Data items

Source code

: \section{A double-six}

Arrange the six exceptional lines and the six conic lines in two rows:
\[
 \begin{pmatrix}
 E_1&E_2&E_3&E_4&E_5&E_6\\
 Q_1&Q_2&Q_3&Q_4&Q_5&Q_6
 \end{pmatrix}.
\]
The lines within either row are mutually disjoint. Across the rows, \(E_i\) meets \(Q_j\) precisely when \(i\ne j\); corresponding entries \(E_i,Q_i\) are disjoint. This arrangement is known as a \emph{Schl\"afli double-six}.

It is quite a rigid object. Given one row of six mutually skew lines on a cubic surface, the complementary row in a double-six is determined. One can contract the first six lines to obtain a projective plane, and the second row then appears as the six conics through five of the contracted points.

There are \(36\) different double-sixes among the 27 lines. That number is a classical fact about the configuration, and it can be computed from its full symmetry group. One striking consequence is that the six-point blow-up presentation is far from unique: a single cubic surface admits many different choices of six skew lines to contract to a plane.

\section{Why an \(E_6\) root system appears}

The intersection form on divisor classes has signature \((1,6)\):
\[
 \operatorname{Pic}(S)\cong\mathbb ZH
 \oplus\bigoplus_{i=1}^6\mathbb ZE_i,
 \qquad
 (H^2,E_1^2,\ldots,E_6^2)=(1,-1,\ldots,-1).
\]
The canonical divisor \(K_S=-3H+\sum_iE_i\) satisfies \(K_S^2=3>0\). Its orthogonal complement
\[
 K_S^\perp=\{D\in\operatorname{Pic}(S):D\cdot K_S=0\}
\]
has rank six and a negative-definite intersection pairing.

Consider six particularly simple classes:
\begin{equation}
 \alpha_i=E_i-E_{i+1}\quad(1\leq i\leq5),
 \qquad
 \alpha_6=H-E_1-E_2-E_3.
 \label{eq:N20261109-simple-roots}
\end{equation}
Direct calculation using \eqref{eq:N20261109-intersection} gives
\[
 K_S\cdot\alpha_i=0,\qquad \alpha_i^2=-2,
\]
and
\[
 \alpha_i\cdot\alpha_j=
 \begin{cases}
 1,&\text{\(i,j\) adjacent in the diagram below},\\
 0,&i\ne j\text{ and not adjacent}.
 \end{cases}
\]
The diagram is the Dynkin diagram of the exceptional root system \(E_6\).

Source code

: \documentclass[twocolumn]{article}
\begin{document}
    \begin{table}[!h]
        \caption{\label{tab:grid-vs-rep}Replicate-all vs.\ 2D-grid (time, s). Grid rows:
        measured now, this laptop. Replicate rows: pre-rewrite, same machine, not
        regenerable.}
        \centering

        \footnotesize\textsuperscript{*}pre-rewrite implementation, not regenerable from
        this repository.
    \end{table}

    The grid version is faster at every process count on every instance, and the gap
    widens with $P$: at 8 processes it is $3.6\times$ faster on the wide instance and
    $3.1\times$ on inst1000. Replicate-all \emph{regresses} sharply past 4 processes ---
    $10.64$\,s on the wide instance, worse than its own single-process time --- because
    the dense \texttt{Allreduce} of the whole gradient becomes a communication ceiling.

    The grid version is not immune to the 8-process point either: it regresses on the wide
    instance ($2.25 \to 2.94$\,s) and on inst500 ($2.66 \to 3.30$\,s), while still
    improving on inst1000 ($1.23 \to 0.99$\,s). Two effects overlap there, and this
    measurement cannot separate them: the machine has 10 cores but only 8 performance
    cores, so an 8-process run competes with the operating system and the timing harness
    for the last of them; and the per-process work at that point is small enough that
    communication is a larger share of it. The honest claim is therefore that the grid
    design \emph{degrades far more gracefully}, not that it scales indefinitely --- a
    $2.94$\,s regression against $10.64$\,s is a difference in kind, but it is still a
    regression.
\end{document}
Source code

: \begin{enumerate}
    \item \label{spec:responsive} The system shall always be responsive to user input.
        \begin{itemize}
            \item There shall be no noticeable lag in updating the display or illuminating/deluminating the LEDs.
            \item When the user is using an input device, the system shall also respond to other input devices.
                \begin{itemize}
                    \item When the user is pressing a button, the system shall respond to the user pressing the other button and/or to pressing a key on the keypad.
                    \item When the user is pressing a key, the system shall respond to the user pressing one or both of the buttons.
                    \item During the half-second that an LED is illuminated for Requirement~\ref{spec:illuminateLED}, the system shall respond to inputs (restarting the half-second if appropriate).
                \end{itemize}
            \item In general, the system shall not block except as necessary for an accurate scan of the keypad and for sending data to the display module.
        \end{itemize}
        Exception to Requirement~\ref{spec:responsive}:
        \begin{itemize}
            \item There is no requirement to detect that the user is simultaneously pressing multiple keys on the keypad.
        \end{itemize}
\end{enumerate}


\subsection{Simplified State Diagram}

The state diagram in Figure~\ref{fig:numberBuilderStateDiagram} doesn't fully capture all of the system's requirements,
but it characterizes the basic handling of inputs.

• [Problem to work on]
Would you restate the records word for word?

• [Solution to this task]
Source code

: \section{A double-six}

Arrange the six exceptional lines and the six conic lines in two rows:
\[
 \begin{pmatrix}
 E_1&E_2&E_3&E_4&E_5&E_6\\
 Q_1&Q_2&Q_3&Q_4&Q_5&Q_6
 \end{pmatrix}.
\]
The lines within either row are mutually disjoint. Across the rows, \(E_i\) meets \(Q_j\) precisely when \(i\ne j\); corresponding entries \(E_i,Q_i\) are disjoint. This arrangement is known as a \emph{Schl\"afli double-six}.

It is quite a rigid object. Given one row of six mutually skew lines on a cubic surface, the complementary row in a double-six is determined. One can contract the first six lines to obtain a projective plane, and the second row then appears as the six conics through five of the contracted points.

There are \(36\) different double-sixes among the 27 lines. That number is a classical fact about the configuration, and it can be computed from its full symmetry group. One striking consequence is that the six-point blow-up presentation is far from unique: a single cubic surface admits many different choices of six skew lines to contract to a plane.

\section{Why an \(E_6\) root system appears}

The intersection form on divisor classes has signature \((1,6)\):
\[
 \operatorname{Pic}(S)\cong\mathbb ZH
 \oplus\bigoplus_{i=1}^6\mathbb ZE_i,
 \qquad
 (H^2,E_1^2,\ldots,E_6^2)=(1,-1,\ldots,-1).
\]
The canonical divisor \(K_S=-3H+\sum_iE_i\) satisfies \(K_S^2=3>0\). Its orthogonal complement
\[
 K_S^\perp=\{D\in\operatorname{Pic}(S):D\cdot K_S=0\}
\]
has rank six and a negative-definite intersection pairing.

Consider six particularly simple classes:
\begin{equation}
 \alpha_i=E_i-E_{i+1}\quad(1\leq i\leq5),
 \qquad
 \alpha_6=H-E_1-E_2-E_3.
 \label{eq:N20261109-simple-roots}
\end{equation}
Direct calculation using \eqref{eq:N20261109-intersection} gives
\[
 K_S\cdot\alpha_i=0,\qquad \alpha_i^2=-2,
\]
and
\[
 \alpha_i\cdot\alpha_j=
 \begin{cases}
 1,&\text{\(i,j\) adjacent in the diagram below},\\
 0,&i\ne j\text{ and not adjacent}.
 \end{cases}
\]
The diagram is the Dynkin diagram of the exceptional root system \(E_6\).

Source code

: \documentclass[twocolumn]{article}
\begin{document}
    \begin{table}[!h]
        \caption{\label{tab:grid-vs-rep}Replicate-all vs.\ 2D-grid (time, s). Grid rows:
        measured now, this laptop. Replicate rows: pre-rewrite, same machine, not
        regenerable.}
        \centering

        \footnotesize\textsuperscript{*}pre-rewrite implementation, not regenerable from
        this repository.
    \end{table}

    The grid version is faster at every process count on every instance, and the gap
    widens with $P$: at 8 processes it is $3.6\times$ faster on the wide instance and
    $3.1\times$ on inst1000. Replicate-all \emph{regresses} sharply past 4 processes ---
    $10.64$\,s on the wide instance, worse than its own single-process time --- because
    the dense \texttt{Allreduce} of the whole gradient becomes a communication ceiling.

    The grid version is not immune to the 8-process point either: it regresses on the wide
    instance ($2.25 \to 2.94$\,s) and on inst500 ($2.66 \to 3.30$\,s), while still
    improving on inst1000 ($1.23 \to 0.99$\,s). Two effects overlap there, and this
    measurement cannot separate them: the machine has 10 cores but only 8 performance
    cores, so an 8-process run competes with the operating system and the timing harness
    for the last of them; and the per-process work at that point is small enough that
    communication is a larger share of it. The honest claim is therefore that the grid
    design \emph{degrades far more gracefully}, not that it scales indefinitely --- a
    $2.94$\,s regression against $10.64$\,s is a difference in kind, but it is still a
    regression.
\end{document}
Source code

: \begin{enumerate}
    \item \label{spec:responsive} The system shall always be responsive to user input.
        \begin{itemize}
            \item There shall be no noticeable lag in updating the display or illuminating/deluminating the LEDs.
            \item When the user is using an input device, the system shall also respond to other input devices.
                \begin{itemize}
                    \item When the user is pressing a button, the system shall respond to the user pressing the other button and/or to pressing a key on the keypad.
                    \item When the user is pressing a key, the system shall respond to the user pressing one or both of the buttons.
                    \item During the half-second that an LED is illuminated for Requirement~\ref{spec:illuminateLED}, the system shall respond to inputs (restarting the half-second if appropriate).
                \end{itemize}
            \item In general, the system shall not block except as necessary for an accurate scan of the keypad and for sending data to the display module.
        \end{itemize}
        Exception to Requirement~\ref{spec:responsive}:
        \begin{itemize}
            \item There is no requirement to detect that the user is simultaneously pressing multiple keys on the keypad.
        \end{itemize}
\end{enumerate}


\subsection{Simplified State Diagram}

The state diagram in Figure~\ref{fig:numberBuilderStateDiagram} doesn't fully capture all of the system's requirements,
but it characterizes the basic handling of inputs.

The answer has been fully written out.